• TASK BRIEF: All of the records below should be output exactly.

===== RECORDS SHOWN

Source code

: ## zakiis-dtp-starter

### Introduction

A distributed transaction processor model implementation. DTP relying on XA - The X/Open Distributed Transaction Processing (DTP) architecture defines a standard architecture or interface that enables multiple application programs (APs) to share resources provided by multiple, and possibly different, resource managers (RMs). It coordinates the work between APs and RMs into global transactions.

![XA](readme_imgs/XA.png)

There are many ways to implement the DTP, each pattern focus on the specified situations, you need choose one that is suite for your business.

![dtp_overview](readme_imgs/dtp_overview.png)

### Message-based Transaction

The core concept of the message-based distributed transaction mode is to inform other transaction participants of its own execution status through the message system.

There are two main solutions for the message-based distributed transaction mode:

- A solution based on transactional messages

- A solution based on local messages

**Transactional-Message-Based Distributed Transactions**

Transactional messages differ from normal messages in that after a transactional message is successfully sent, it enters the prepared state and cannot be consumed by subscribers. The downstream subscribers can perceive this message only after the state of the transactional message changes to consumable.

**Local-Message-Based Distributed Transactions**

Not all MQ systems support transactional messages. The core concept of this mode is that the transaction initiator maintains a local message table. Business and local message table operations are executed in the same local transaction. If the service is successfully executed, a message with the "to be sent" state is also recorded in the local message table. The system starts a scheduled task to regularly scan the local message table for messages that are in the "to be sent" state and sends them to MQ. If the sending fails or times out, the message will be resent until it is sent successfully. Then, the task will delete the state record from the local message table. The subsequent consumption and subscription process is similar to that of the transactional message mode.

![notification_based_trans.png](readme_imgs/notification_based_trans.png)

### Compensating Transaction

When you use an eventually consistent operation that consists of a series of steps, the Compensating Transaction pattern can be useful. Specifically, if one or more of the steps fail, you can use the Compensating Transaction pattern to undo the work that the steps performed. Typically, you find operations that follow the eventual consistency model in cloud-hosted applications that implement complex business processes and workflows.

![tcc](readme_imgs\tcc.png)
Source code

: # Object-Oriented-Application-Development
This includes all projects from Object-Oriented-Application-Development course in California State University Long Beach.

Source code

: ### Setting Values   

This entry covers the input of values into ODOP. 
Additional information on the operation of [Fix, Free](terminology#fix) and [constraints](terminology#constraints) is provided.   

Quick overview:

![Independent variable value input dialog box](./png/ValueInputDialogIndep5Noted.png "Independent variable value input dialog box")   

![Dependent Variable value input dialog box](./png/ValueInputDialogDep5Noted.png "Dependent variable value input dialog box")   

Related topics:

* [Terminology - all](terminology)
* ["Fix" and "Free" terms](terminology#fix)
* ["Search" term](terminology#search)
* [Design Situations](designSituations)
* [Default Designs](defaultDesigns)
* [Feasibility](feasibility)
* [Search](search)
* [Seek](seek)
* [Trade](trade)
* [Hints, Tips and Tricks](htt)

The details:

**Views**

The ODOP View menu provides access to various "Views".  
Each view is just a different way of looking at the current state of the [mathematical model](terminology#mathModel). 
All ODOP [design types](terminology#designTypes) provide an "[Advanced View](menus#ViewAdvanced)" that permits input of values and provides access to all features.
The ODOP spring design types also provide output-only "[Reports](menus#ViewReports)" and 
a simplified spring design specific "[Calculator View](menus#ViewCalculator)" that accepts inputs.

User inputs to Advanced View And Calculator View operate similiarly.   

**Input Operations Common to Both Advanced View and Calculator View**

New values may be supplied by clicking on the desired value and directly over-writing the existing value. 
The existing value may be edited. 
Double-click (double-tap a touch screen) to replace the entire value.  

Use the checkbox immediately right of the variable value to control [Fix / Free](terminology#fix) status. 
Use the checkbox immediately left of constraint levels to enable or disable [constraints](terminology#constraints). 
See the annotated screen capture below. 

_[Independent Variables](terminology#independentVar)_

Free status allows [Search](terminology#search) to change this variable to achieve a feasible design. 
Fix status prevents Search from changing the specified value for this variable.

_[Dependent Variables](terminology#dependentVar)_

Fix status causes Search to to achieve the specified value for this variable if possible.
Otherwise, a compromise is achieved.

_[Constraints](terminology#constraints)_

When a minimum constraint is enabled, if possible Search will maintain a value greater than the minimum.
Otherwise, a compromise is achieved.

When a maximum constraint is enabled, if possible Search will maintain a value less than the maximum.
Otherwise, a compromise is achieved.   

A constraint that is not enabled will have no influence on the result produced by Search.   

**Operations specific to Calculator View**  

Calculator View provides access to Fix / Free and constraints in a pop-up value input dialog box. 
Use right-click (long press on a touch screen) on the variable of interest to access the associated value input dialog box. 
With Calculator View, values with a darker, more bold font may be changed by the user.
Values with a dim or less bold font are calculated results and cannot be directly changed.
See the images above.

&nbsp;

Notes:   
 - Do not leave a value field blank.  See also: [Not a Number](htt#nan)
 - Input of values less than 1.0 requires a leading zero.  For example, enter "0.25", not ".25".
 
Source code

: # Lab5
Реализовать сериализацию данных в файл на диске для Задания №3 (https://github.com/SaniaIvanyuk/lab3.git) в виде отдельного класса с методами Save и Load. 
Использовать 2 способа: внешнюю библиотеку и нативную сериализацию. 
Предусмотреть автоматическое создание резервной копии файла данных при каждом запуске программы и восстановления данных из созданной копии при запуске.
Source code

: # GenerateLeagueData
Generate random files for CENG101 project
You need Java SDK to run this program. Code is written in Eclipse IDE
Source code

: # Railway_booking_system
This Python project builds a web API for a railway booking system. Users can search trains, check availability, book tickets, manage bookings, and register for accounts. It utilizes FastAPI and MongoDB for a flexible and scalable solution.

==========

• TASK RESULT:
Source code

: ## zakiis-dtp-starter

### Introduction

A distributed transaction processor model implementation. DTP relying on XA - The X/Open Distributed Transaction Processing (DTP) architecture defines a standard architecture or interface that enables multiple application programs (APs) to share resources provided by multiple, and possibly different, resource managers (RMs). It coordinates the work between APs and RMs into global transactions.

![XA](readme_imgs/XA.png)

There are many ways to implement the DTP, each pattern focus on the specified situations, you need choose one that is suite for your business.

![dtp_overview](readme_imgs/dtp_overview.png)

### Message-based Transaction

The core concept of the message-based distributed transaction mode is to inform other transaction participants of its own execution status through the message system.

There are two main solutions for the message-based distributed transaction mode:

- A solution based on transactional messages

- A solution based on local messages

**Transactional-Message-Based Distributed Transactions**

Transactional messages differ from normal messages in that after a transactional message is successfully sent, it enters the prepared state and cannot be consumed by subscribers. The downstream subscribers can perceive this message only after the state of the transactional message changes to consumable.

**Local-Message-Based Distributed Transactions**

Not all MQ systems support transactional messages. The core concept of this mode is that the transaction initiator maintains a local message table. Business and local message table operations are executed in the same local transaction. If the service is successfully executed, a message with the "to be sent" state is also recorded in the local message table. The system starts a scheduled task to regularly scan the local message table for messages that are in the "to be sent" state and sends them to MQ. If the sending fails or times out, the message will be resent until it is sent successfully. Then, the task will delete the state record from the local message table. The subsequent consumption and subscription process is similar to that of the transactional message mode.

![notification_based_trans.png](readme_imgs/notification_based_trans.png)

### Compensating Transaction

When you use an eventually consistent operation that consists of a series of steps, the Compensating Transaction pattern can be useful. Specifically, if one or more of the steps fail, you can use the Compensating Transaction pattern to undo the work that the steps performed. Typically, you find operations that follow the eventual consistency model in cloud-hosted applications that implement complex business processes and workflows.

![tcc](readme_imgs\tcc.png)
Source code

: # Object-Oriented-Application-Development
This includes all projects from Object-Oriented-Application-Development course in California State University Long Beach.

Source code

: ### Setting Values   

This entry covers the input of values into ODOP. 
Additional information on the operation of [Fix, Free](terminology#fix) and [constraints](terminology#constraints) is provided.   

Quick overview:

![Independent variable value input dialog box](./png/ValueInputDialogIndep5Noted.png "Independent variable value input dialog box")   

![Dependent Variable value input dialog box](./png/ValueInputDialogDep5Noted.png "Dependent variable value input dialog box")   

Related topics:

* [Terminology - all](terminology)
* ["Fix" and "Free" terms](terminology#fix)
* ["Search" term](terminology#search)
* [Design Situations](designSituations)
* [Default Designs](defaultDesigns)
* [Feasibility](feasibility)
* [Search](search)
* [Seek](seek)
* [Trade](trade)
* [Hints, Tips and Tricks](htt)

The details:

**Views**

The ODOP View menu provides access to various "Views".  
Each view is just a different way of looking at the current state of the [mathematical model](terminology#mathModel). 
All ODOP [design types](terminology#designTypes) provide an "[Advanced View](menus#ViewAdvanced)" that permits input of values and provides access to all features.
The ODOP spring design types also provide output-only "[Reports](menus#ViewReports)" and 
a simplified spring design specific "[Calculator View](menus#ViewCalculator)" that accepts inputs.

User inputs to Advanced View And Calculator View operate similiarly.   

**Input Operations Common to Both Advanced View and Calculator View**

New values may be supplied by clicking on the desired value and directly over-writing the existing value. 
The existing value may be edited. 
Double-click (double-tap a touch screen) to replace the entire value.  

Use the checkbox immediately right of the variable value to control [Fix / Free](terminology#fix) status. 
Use the checkbox immediately left of constraint levels to enable or disable [constraints](terminology#constraints). 
See the annotated screen capture below. 

_[Independent Variables](terminology#independentVar)_

Free status allows [Search](terminology#search) to change this variable to achieve a feasible design. 
Fix status prevents Search from changing the specified value for this variable.

_[Dependent Variables](terminology#dependentVar)_

Fix status causes Search to to achieve the specified value for this variable if possible.
Otherwise, a compromise is achieved.

_[Constraints](terminology#constraints)_

When a minimum constraint is enabled, if possible Search will maintain a value greater than the minimum.
Otherwise, a compromise is achieved.

When a maximum constraint is enabled, if possible Search will maintain a value less than the maximum.
Otherwise, a compromise is achieved.   

A constraint that is not enabled will have no influence on the result produced by Search.   

**Operations specific to Calculator View**  

Calculator View provides access to Fix / Free and constraints in a pop-up value input dialog box. 
Use right-click (long press on a touch screen) on the variable of interest to access the associated value input dialog box. 
With Calculator View, values with a darker, more bold font may be changed by the user.
Values with a dim or less bold font are calculated results and cannot be directly changed.
See the images above.

&nbsp;

Notes:   
 - Do not leave a value field blank.  See also: [Not a Number](htt#nan)
 - Input of values less than 1.0 requires a leading zero.  For example, enter "0.25", not ".25".
 
Source code

: # Lab5
Реализовать сериализацию данных в файл на диске для Задания №3 (https://github.com/SaniaIvanyuk/lab3.git) в виде отдельного класса с методами Save и Load. 
Использовать 2 способа: внешнюю библиотеку и нативную сериализацию. 
Предусмотреть автоматическое создание резервной копии файла данных при каждом запуске программы и восстановления данных из созданной копии при запуске.
Source code

: # GenerateLeagueData
Generate random files for CENG101 project
You need Java SDK to run this program. Code is written in Eclipse IDE
Source code

: # Railway_booking_system
This Python project builds a web API for a railway booking system. Users can search trains, check availability, book tickets, manage bookings, and register for accounts. It utilizes FastAPI and MongoDB for a flexible and scalable solution.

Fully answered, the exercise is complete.